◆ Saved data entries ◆
---*---

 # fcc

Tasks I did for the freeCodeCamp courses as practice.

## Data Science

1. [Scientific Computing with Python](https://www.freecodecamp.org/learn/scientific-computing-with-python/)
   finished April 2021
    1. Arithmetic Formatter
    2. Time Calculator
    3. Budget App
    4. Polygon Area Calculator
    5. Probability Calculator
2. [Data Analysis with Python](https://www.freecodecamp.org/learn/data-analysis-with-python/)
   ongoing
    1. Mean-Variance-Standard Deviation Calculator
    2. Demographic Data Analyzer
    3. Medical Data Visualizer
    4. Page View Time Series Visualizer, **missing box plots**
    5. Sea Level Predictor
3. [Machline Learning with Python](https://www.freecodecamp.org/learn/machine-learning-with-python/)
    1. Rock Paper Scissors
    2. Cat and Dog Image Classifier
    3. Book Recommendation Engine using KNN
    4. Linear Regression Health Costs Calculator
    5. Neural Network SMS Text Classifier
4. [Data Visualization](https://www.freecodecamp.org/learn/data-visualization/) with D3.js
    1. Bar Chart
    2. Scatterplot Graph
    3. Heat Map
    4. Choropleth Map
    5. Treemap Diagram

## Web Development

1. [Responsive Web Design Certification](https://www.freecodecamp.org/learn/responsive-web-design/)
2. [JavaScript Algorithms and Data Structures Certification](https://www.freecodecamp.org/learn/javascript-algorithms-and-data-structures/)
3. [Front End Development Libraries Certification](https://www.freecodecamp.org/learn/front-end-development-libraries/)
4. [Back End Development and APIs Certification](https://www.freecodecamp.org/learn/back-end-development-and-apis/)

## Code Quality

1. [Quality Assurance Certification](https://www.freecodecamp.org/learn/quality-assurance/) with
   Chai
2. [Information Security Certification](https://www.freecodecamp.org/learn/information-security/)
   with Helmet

---*---

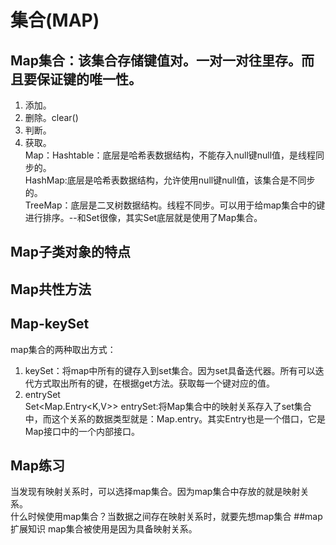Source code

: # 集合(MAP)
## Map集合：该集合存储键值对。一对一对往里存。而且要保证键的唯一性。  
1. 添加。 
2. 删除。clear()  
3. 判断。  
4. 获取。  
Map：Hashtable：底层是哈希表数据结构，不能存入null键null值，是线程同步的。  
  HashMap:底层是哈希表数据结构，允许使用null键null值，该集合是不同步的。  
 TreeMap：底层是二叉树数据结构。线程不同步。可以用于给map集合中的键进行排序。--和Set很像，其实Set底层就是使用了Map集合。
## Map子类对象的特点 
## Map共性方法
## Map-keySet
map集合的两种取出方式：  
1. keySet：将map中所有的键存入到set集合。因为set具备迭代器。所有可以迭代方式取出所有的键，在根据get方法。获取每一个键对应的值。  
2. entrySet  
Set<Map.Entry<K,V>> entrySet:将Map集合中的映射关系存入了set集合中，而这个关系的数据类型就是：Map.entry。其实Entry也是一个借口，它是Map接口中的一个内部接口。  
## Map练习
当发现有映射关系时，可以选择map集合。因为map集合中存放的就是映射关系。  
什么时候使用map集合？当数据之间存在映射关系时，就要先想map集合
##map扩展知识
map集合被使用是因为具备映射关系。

---*---

Look through the data above and return exactly the lines from the one that contains "## Map子类对象的特点" to the one that contains "map集合被使用是因为具备映射关系。", inclusive, with nothing else.

◆ Result of this exercise ◆
## Map子类对象的特点 
## Map共性方法
## Map-keySet
map集合的两种取出方式：  
1. keySet：将map中所有的键存入到set集合。因为set具备迭代器。所有可以迭代方式取出所有的键，在根据get方法。获取每一个键对应的值。  
2. entrySet  
Set<Map.Entry<K,V>> entrySet:将Map集合中的映射关系存入了set集合中，而这个关系的数据类型就是：Map.entry。其实Entry也是一个借口，它是Map接口中的一个内部接口。  
## Map练习
当发现有映射关系时，可以选择map集合。因为map集合中存放的就是映射关系。  
什么时候使用map集合？当数据之间存在映射关系时，就要先想map集合
##map扩展知识
map集合被使用是因为具备映射关系。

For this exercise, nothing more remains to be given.